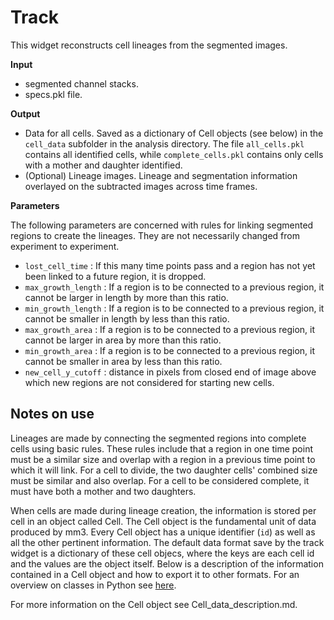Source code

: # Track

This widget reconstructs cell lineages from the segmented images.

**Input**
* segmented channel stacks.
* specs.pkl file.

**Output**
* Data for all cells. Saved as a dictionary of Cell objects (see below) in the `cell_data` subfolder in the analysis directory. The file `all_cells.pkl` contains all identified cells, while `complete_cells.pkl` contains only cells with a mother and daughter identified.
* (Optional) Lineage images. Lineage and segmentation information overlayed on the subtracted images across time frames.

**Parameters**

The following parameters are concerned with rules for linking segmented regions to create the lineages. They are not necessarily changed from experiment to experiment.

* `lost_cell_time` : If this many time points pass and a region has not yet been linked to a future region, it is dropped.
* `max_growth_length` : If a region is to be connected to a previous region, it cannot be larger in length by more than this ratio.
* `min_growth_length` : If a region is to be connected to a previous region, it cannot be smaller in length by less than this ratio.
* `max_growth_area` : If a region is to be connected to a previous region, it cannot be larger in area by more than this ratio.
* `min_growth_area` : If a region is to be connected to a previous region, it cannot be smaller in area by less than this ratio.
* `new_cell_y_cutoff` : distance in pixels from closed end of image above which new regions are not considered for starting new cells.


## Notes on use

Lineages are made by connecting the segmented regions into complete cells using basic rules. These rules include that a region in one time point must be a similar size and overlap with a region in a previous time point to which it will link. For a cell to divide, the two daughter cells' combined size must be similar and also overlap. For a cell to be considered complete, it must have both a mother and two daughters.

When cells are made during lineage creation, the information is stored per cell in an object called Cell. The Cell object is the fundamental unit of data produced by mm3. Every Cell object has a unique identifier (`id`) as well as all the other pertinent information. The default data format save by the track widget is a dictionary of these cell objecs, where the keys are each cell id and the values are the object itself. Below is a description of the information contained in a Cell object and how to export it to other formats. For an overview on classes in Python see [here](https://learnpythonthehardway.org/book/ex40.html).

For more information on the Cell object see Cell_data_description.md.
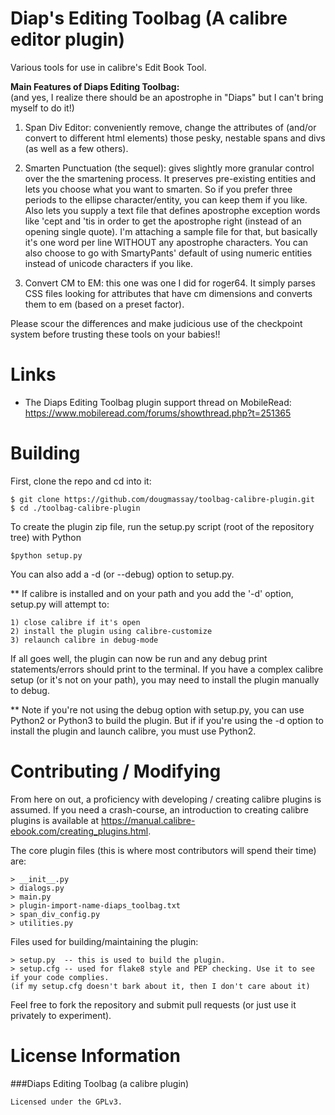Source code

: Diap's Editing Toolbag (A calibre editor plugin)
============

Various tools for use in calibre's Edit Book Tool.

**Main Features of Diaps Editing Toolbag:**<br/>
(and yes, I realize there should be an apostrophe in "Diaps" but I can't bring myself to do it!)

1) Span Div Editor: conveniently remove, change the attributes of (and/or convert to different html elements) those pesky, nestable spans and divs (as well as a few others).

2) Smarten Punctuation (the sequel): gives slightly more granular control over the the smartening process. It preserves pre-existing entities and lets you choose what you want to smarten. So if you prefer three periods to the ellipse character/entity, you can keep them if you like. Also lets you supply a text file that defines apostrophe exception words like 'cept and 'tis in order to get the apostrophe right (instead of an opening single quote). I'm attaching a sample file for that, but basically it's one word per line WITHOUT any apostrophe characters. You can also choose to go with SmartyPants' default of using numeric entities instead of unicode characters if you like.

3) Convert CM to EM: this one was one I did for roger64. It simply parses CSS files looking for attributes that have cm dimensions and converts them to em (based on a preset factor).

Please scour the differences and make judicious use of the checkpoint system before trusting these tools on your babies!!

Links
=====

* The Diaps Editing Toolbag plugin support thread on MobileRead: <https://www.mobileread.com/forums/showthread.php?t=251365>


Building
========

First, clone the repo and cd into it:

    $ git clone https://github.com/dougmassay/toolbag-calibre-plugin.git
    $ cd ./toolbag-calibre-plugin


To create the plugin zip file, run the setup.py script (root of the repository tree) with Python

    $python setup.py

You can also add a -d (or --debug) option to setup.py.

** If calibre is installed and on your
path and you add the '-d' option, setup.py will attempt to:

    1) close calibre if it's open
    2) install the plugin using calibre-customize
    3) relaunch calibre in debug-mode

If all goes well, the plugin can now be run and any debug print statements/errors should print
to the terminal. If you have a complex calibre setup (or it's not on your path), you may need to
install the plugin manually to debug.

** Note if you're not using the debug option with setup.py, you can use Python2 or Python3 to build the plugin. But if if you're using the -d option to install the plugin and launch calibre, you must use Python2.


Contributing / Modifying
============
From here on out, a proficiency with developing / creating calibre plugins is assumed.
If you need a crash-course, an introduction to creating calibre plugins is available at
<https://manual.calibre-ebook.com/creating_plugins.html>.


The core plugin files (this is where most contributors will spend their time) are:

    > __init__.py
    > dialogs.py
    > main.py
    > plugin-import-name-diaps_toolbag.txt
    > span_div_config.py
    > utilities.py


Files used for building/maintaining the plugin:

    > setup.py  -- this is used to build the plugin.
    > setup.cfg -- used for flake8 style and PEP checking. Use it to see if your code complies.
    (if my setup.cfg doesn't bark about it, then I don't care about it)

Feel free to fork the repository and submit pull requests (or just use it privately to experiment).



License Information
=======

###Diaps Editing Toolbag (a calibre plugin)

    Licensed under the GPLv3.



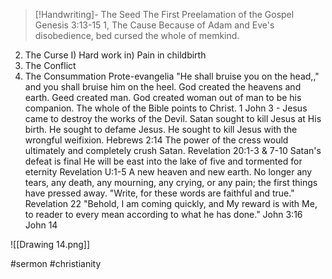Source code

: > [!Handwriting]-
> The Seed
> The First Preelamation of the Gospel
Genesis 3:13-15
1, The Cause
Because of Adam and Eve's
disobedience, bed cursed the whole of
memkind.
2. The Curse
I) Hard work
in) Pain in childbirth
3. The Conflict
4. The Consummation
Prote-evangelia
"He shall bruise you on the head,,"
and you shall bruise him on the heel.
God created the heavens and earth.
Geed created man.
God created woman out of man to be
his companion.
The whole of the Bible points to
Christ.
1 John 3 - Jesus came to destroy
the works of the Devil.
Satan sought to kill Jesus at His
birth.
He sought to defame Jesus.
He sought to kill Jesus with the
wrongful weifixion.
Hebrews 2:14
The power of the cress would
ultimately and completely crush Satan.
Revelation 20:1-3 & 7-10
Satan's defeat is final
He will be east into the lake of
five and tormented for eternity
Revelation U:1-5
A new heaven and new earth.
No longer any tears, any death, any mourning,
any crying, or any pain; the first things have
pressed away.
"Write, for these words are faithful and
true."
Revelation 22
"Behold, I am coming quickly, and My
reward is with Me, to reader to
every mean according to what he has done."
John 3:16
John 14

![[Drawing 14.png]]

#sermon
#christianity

____________

- Exercise: Reproduce only the lines running from the beginning of the entries above to the line holding "length by more than this ratio.", inclusive. Pictures stay out of the copy.

- Expected output:
Source code

: # Track

This widget reconstructs cell lineages from the segmented images.

**Input**
* segmented channel stacks.
* specs.pkl file.

**Output**
* Data for all cells. Saved as a dictionary of Cell objects (see below) in the `cell_data` subfolder in the analysis directory. The file `all_cells.pkl` contains all identified cells, while `complete_cells.pkl` contains only cells with a mother and daughter identified.
* (Optional) Lineage images. Lineage and segmentation information overlayed on the subtracted images across time frames.

**Parameters**

The following parameters are concerned with rules for linking segmented regions to create the lineages. They are not necessarily changed from experiment to experiment.

* `lost_cell_time` : If this many time points pass and a region has not yet been linked to a future region, it is dropped.
* `max_growth_length` : If a region is to be connected to a previous region, it cannot be larger in length by more than this ratio.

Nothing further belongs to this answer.